Aussi quelle pâleur ! La cendre est sur leur joue.
Il fait à peine jour, ils sont déjà bien las.
Ils ne comprennent rien à leur destin, hélas !
Ils semblent dire à Dieu : — Petits comme nous sommes,
Notre père, voyez ce que nous font les hommes ! —
Ô servitude infâme imposée à l’enfant !
Rachitisme ! travail dont le souffle étouffant
Défait ce qu’a fait Dieu ; qui tue, œuvre insensée,
La beauté sur les fronts, dans les cœurs la pensée,
Et qui ferait — c’est là son fruit le plus certain ! —
D’Apollon un bossu, de Voltaire un crétin !


On commence avec un lien logique de conséquence « Aussi » qui annonce bien le but du passage : montrer toutes les conséquences néfastes du travail des enfants. On entre dans la troisième partie canonique du discours rhétorique : la confirmation (avancer et discuter les preuves).

Comme pour arriver plus vite aux conséquences, le temps est accéléré : « à peine jour … déjà » : la lassitude de la fin de la journée est visible dès le matin. C'est le principe de l'ironie tragique dans une tragédie : tous les éléments d'une mort inévitable sont perceptibles dès la scène d'exposition… On parle d'ailleurs parfois de machine infernale pour décrire ce mécanisme tragique qui se déroule en 24h.

La première exclamation insiste sur la pâleur des enfants, c'est déjà un indice de mort. En plus, c'est une phrase sans verbe, avec un adjectif substantivé. C'est à dire qu'au lieu d'avoir un attribut « les enfants sont pâles » ici, le sujet est évacué : la pâleur désigne directement les enfants eux-mêmes — leur présence est comme effacée par cette caractéristique — ce sont déjà presque des fantômes.

Dans le même sens, « la cendre » est un symbole de mortification : dans l'antiquité, on se couvrait la tête de cendre en signe de pénitence, pour implorer la clémence des dieux…
La « cendre » c'est aussi le résultat d'une incinération qui est terminée, elle rappelle le mot « cheminer » qui se trouve au-dessus : ces enfants sont en quelque sorte, le combustible de ces machines, le carburant de cette industrie déshumanisante…
La « cendre » c'est aussi tout simplement de la terre qui couvre le visage des enfants. Comme des mineurs, ou comme des cadavres, les enfants sont déjà enterrés, ensevelis sous la surface de la terre.
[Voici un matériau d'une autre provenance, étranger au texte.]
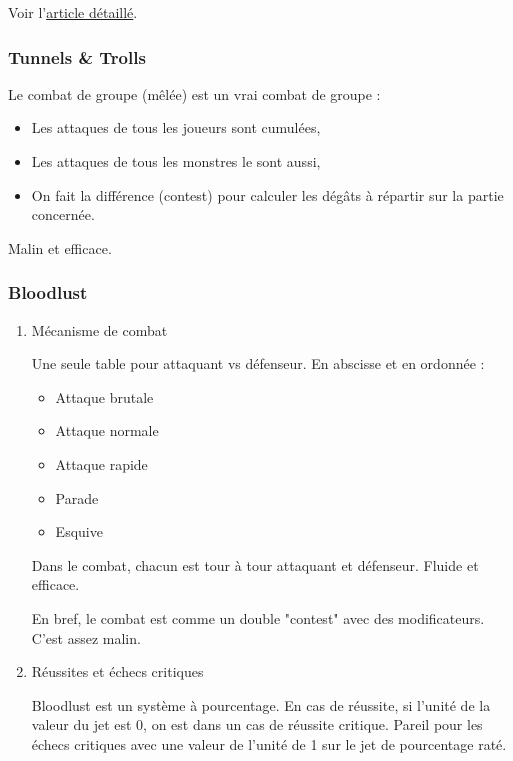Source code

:\documentclass[a4paper, 11pt, twoside]{article}
\begin{document}
Voir l'\href{https://github.com/orey/jdr/tree/master/Fudge-fr}{article détaillé}.

\subsubsection{Tunnels \& Trolls}
\label{sec:orge252b70}

Le combat de groupe (mêlée) est un vrai combat de groupe :
\begin{itemize}
\item Les attaques de tous les joueurs sont cumulées,
\item Les attaques de tous les monstres le sont aussi,
\item On fait la différence (contest) pour calculer les dégâts à répartir sur la partie concernée.
\end{itemize}

Malin et efficace.

\subsubsection{Bloodlust}
\label{sec:org65d807e}

\begin{enumerate}
\item Mécanisme de combat
\label{sec:org1e3305b}

Une seule table pour attaquant vs défenseur. En abscisse et en ordonnée :
\begin{itemize}
\item Attaque brutale
\item Attaque normale
\item Attaque rapide
\item Parade
\item Esquive
\end{itemize}

Dans le combat, chacun est tour à tour attaquant et défenseur. Fluide et efficace.

En bref, le combat est comme un double "contest" avec des modificateurs. C'est assez malin.

\item Réussites et échecs critiques
\label{sec:org6d93681}

Bloodlust est un système à pourcentage. En cas de réussite, si l'unité de la valeur du jet est 0, on est dans un cas de réussite critique. Pareil pour les échecs critiques avec une valeur de l'unité de 1 sur le jet de pourcentage raté.
\end{enumerate}
\end{document}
Victor Hugo veut convaincre, mais il veut aussi persuader : il fait appel aux émotions du lecteur dans son argumentation. Les exclamations expriment l'indignation « quelle pâleur ! … hélas ! » ; l'interjection est en plus une marque d'oralité : on entend la voix du poète qui se lamente et prend son lecteur à témoin. « C'est là son fruit le plus certain » : le présentatif est complété par un déictique : les conséquences sont représentées sous nos yeux, elles complètent l'hypotypose du début.
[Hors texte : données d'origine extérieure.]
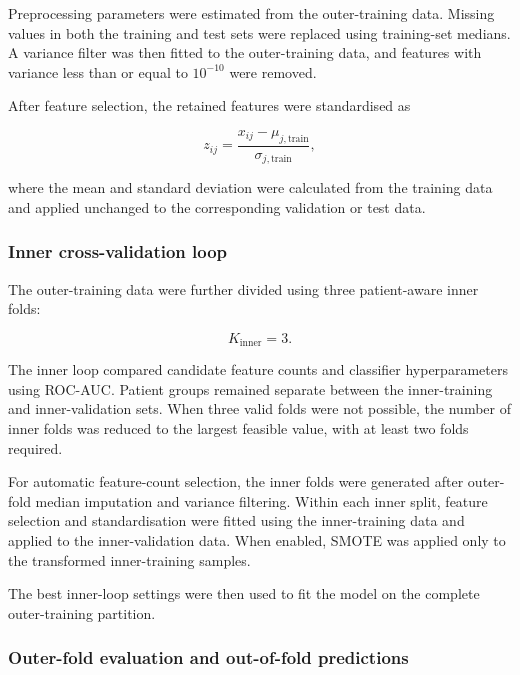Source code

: \documentclass[12pt,twocolumn]{article}
\begin{document}
Preprocessing parameters were estimated from the outer-training data.
Missing values in both the training and test sets were replaced using
training-set medians. A variance filter was then fitted to the
outer-training data, and features with variance less than or equal to
\(10^{-10}\) were removed.

After feature selection, the retained features were standardised as

\begin{equation}
z_{ij}
=
\frac{x_{ij}-\mu_{j,\mathrm{train}}}
{\sigma_{j,\mathrm{train}}},
\label{eq:training_standardisation}
\end{equation}

where the mean and standard deviation were calculated from the
training data and applied unchanged to the corresponding validation or
test data.

\subsubsection{Inner cross-validation loop}
\label{subsubsec:inner_cv}

The outer-training data were further divided using three patient-aware
inner folds:

\begin{equation}
K_{\mathrm{inner}}=3.
\label{eq:inner_folds}
\end{equation}

The inner loop compared candidate feature counts and classifier
hyperparameters using ROC-AUC. Patient groups remained separate
between the inner-training and inner-validation sets. When three valid
folds were not possible, the number of inner folds was reduced to the
largest feasible value, with at least two folds required.

For automatic feature-count selection, the inner folds were generated
after outer-fold median imputation and variance filtering. Within each
inner split, feature selection and standardisation were fitted using
the inner-training data and applied to the inner-validation data. When
enabled, SMOTE was applied only to the transformed inner-training
samples.

The best inner-loop settings were then used to fit the model on the
complete outer-training partition.

\subsubsection{Outer-fold evaluation and out-of-fold predictions}
\label{subsubsec:oof_predictions}
\end{document}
Le poète est aussi présent à travers les marques de subjectivité de son discours (on appelle ça des modalisateurs). Il donne son avis directement : « à peine … déjà... » c'est trop tôt ! Les adjectifs sont péjoratifs (ils émettent un jugement négatif) : « insensé … infâme ». Petit à petit, le poète nous fait entrer dans son point de vue et partage ses certitudes « son fruit le plus certain » : le mal apparaît dans toute son évidence quand on le voit.

« Ils semblent dire » : alors que le enfants n'ont pas de voix, le poète leur en donne une, en quelque sorte, il se fait leur avocat, il leur attribue cette injonction qui est en fait la sienne : « voyez » à l'impératif (pour un ordre, un souhait, un conseil).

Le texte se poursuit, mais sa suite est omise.